Con mucha frecuencia las carreteras y calles no solo de nuestra ciudad sino del país se tiñen de sangre, muchas veces, producto de la negligencia de los conductores. Algunas veces, la falta de consciencia sobre lo valioso que es la vida hace que algunos, inclusive, desafíen a la muerte.
En las calles estrechas de Huánuco vemos cada día y a cada instante, especialmente, a conductores de trimóviles que quieren ganarle tiempo al tiempo con imprudencia y sin respetar las señales de tránsito ni a los semáforos.

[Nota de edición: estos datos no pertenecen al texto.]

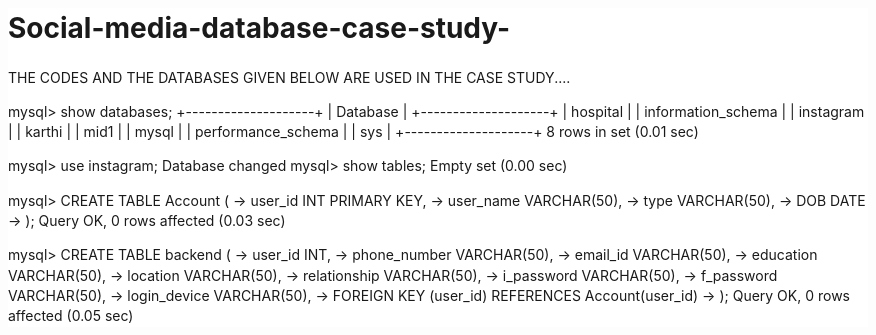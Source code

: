 # Social-media-database-case-study-
THE CODES AND THE DATABASES GIVEN BELOW ARE USED IN THE CASE STUDY....

mysql> show databases;
+--------------------+
| Database           |
+--------------------+
| hospital           |
| information_schema |
| instagram          |
| karthi             |
| mid1               |
| mysql              |
| performance_schema |
| sys                |
+--------------------+
8 rows in set (0.01 sec)

mysql> use instagram;
Database changed
mysql> show tables;
Empty set (0.00 sec)

mysql> CREATE TABLE Account (
    ->     user_id INT PRIMARY KEY,
    ->     user_name VARCHAR(50),
    ->     type VARCHAR(50),
    ->     DOB DATE
    -> );
Query OK, 0 rows affected (0.03 sec)

mysql> CREATE TABLE backend (
    ->     user_id INT,
    ->     phone_number VARCHAR(50),
    ->     email_id VARCHAR(50),
    ->     education VARCHAR(50),
    ->     location VARCHAR(50),
    ->     relationship VARCHAR(50),
    ->     i_password VARCHAR(50),
    ->     f_password VARCHAR(50),
    ->     login_device VARCHAR(50),
    ->     FOREIGN KEY (user_id) REFERENCES Account(user_id)
    -> );
Query OK, 0 rows affected (0.05 sec)
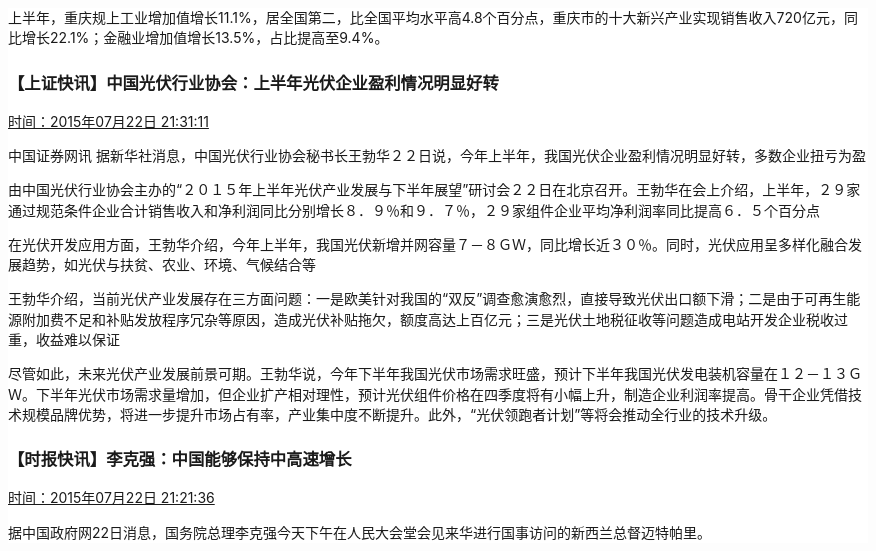 




























    
上半年，重庆规上工业增加值增长11.1%，居全国第二，比全国平均水平高4.8个百分点，重庆市的十大新兴产业实现销售收入720亿元，同比增长22.1%；金融业增加值增长13.5%，占比提高至9.4%。
 

 

 
### 【上证快讯】中国光伏行业协会：上半年光伏企业盈利情况明显好转
[时间：2015年07月22日 21:31:11](http://www.zf826.com/2015/07/126764.html)
 
中国证券网讯 据新华社消息，中国光伏行业协会秘书长王勃华２２日说，今年上半年，我国光伏企业盈利情况明显好转，多数企业扭亏为盈

由中国光伏行业协会主办的“２０１５年上半年光伏产业发展与下半年展望”研讨会２２日在北京召开。王勃华在会上介绍，上半年，２９家通过规范条件企业合计销售收入和净利润同比分别增长８．９％和９．７％，２９家组件企业平均净利润率同比提高６．５个百分点

在光伏开发应用方面，王勃华介绍，今年上半年，我国光伏新增并网容量７－８ＧＷ，同比增长近３０％。同时，光伏应用呈多样化融合发展趋势，如光伏与扶贫、农业、环境、气候结合等

王勃华介绍，当前光伏产业发展存在三方面问题：一是欧美针对我国的“双反”调查愈演愈烈，直接导致光伏出口额下滑；二是由于可再生能源附加费不足和补贴发放程序冗杂等原因，造成光伏补贴拖欠，额度高达上百亿元；三是光伏土地税征收等问题造成电站开发企业税收过重，收益难以保证

尽管如此，未来光伏产业发展前景可期。王勃华说，今年下半年我国光伏市场需求旺盛，预计下半年我国光伏发电装机容量在１２－１３ＧＷ。下半年光伏市场需求量增加，但企业扩产相对理性，预计光伏组件价格在四季度将有小幅上升，制造企业利润率提高。骨干企业凭借技术规模品牌优势，将进一步提升市场占有率，产业集中度不断提升。此外，“光伏领跑者计划”等将会推动全行业的技术升级。
 

 

 
### 【时报快讯】李克强：中国能够保持中高速增长
[时间：2015年07月22日 21:21:36](http://www.zf826.com/2015/07/126763.html)
 
据中国政府网22日消息，国务院总理李克强今天下午在人民大会堂会见来华进行国事访问的新西兰总督迈特帕里。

Las tres muertes del domingo, ocurridas en la Av. Marcos Duran Martel, fueron como consecuencia de malas maniobras de los conductores, que siendo una pista muy estrecha y con una gran congestión vehicular, quisieron sobrepasar a un tráiler por el lado derecho y en un espacio destinado a peatones. Existe la versión de que un mototaxista (bajaj) desestabilizó al conductor de la motocicleta haciéndole perder el equilibrio.
Esta ciudad por estar edificada en un valle tiene poco espacio, y no se planificaron vías alternas para aliviar la pesada carga de grandes camiones, automóviles y vehículos menores que soporta.
¿Que se pudo evitar estas muertes? Estamos convencidos que sí, pero creemos que la sensibilización de todos los conductores será necesaria. Tenemos que educarnos para así empezar a respetarnos más a nosotros mismos y a nuestros vecinos.